When the presidential limousine emerges into view from the sign on the lower left, Kennedy has already been shot once. You can see his hands go to his throat where there was an exit wound from what has been called the magic bullet. (The movement of the hands-which look unusual- is most likely a medical phenomenon called "Thorburn's Positon" which is an involuntary movement of the hands and arms in a vertical manner in response to a spinal injury, first noted by a neurologist in the early 19th century I believe.) If you also look carefully in the lower left, you can see the umbrella open by Umbrella man.

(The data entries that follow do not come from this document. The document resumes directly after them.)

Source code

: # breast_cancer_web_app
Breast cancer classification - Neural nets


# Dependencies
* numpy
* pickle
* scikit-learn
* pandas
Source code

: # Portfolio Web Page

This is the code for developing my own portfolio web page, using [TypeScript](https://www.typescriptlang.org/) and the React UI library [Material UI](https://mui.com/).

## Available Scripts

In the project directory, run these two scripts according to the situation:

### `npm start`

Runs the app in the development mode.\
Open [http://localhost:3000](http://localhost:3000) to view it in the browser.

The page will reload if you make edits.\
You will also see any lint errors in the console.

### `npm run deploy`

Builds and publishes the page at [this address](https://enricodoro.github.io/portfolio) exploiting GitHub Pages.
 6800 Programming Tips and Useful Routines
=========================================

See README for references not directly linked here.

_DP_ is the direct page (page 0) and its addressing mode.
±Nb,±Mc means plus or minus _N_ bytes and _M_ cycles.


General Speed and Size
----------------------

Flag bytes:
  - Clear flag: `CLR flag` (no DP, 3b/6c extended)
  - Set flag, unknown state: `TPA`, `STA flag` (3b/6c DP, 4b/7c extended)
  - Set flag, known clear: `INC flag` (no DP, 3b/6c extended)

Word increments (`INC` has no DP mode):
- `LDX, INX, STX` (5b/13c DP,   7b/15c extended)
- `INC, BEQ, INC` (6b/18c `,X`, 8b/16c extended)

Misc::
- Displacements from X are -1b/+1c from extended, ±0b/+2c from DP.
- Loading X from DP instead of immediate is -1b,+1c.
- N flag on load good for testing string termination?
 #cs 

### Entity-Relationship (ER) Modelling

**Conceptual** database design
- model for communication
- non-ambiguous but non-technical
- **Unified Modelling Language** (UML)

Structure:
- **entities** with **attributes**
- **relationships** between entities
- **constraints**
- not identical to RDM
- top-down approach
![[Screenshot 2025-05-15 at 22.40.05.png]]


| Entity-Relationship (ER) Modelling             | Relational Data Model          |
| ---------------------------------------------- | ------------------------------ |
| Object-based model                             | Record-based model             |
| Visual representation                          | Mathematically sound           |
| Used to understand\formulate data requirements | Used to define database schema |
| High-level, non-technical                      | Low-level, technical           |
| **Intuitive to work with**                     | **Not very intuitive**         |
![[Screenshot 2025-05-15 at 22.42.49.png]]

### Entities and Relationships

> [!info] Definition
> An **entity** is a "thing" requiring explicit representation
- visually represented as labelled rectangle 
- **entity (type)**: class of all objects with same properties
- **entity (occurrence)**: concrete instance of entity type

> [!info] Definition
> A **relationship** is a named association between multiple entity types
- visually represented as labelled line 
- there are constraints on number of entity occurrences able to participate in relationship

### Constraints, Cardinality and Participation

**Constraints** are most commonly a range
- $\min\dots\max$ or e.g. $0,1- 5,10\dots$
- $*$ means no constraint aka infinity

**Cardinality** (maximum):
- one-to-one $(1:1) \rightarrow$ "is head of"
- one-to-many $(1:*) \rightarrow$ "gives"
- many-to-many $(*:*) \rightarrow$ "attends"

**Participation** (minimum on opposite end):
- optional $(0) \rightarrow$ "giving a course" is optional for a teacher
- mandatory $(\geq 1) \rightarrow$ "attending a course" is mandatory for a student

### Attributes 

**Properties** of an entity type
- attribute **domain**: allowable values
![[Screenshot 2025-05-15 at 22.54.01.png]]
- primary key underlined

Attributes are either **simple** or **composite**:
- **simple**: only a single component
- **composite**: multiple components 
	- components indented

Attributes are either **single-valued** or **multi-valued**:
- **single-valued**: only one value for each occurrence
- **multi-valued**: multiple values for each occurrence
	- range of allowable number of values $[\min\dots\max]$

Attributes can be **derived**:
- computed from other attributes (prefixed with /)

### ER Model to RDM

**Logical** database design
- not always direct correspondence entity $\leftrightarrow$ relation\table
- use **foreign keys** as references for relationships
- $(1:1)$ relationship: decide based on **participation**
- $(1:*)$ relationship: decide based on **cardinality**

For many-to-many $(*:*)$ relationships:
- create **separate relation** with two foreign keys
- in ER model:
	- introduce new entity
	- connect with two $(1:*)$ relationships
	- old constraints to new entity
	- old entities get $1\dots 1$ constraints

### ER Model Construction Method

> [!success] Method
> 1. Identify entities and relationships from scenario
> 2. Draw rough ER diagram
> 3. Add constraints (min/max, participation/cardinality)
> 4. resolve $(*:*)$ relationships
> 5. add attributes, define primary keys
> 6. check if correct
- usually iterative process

Long a conspiracy theory mystery, Umbrella man- the man who opened a black umbrella on a warm sunny Dallas day at the moment the president was shot, turned out to be a normal citizen who was, of all things, protesting the appeasement policy of President Kennedy's father - Joseph P. Kennedy, when he was ambassador to the court of Saint James. The umbrella was to symbolize the Ambassador's support for Prime Minister Neville Chamberlin's appeasement policy. Chamberlin often carried an umbrella. For more on the unusual circumstances of Delay Plaza that day, see John Updike's comment in a 1967 New Yorker article:
Updike observes that the Umbrella Man “dangles around history’s neck like a fetish.”
We wonder whether a genuine mystery is being concealed here or whether any similar scrutiny of a minute section of time and space would yield similar strangenesses—gaps, inconsistencies, warps, and bubbles in the surface of circumstance. Perhaps, as with the elements of matter, investigation passes a threshold of common sense and enters a sub-atomic realm where laws are mocked, where persons have the life-span of beta particles and the transparency of neutrinos, and where a rough kind of averaging out must substitute for absolute truth. The truth about those seconds in Dallas is especially elusive; the search for it seems to demonstrate how perilously empiricism verges on magic.
We've thought about this long and hard. We've read at least a dozen books (we highly recommend the re-release of William Manchester's "Death of a President") and we've personally inspected Dealey Plaza on two occasions, once as an unofficial advisor to a documentary being made.
Oswald killed Kennedy by himself. It hurts that such a small, insignificant failure of a man killed such a great man. But he did. By himself. With a cheap Italian WWII surplus rifle.
Our favourite book on the assassination is a work of fiction: Stephen King's 11/22/1963. Read it. You'll be glad you did.
Frame 313 of the Zapruder film is the head/kill shot. 50 years later it still remains perhaps the most disturbing film image of our time. A young man, slain down at the prime of his life.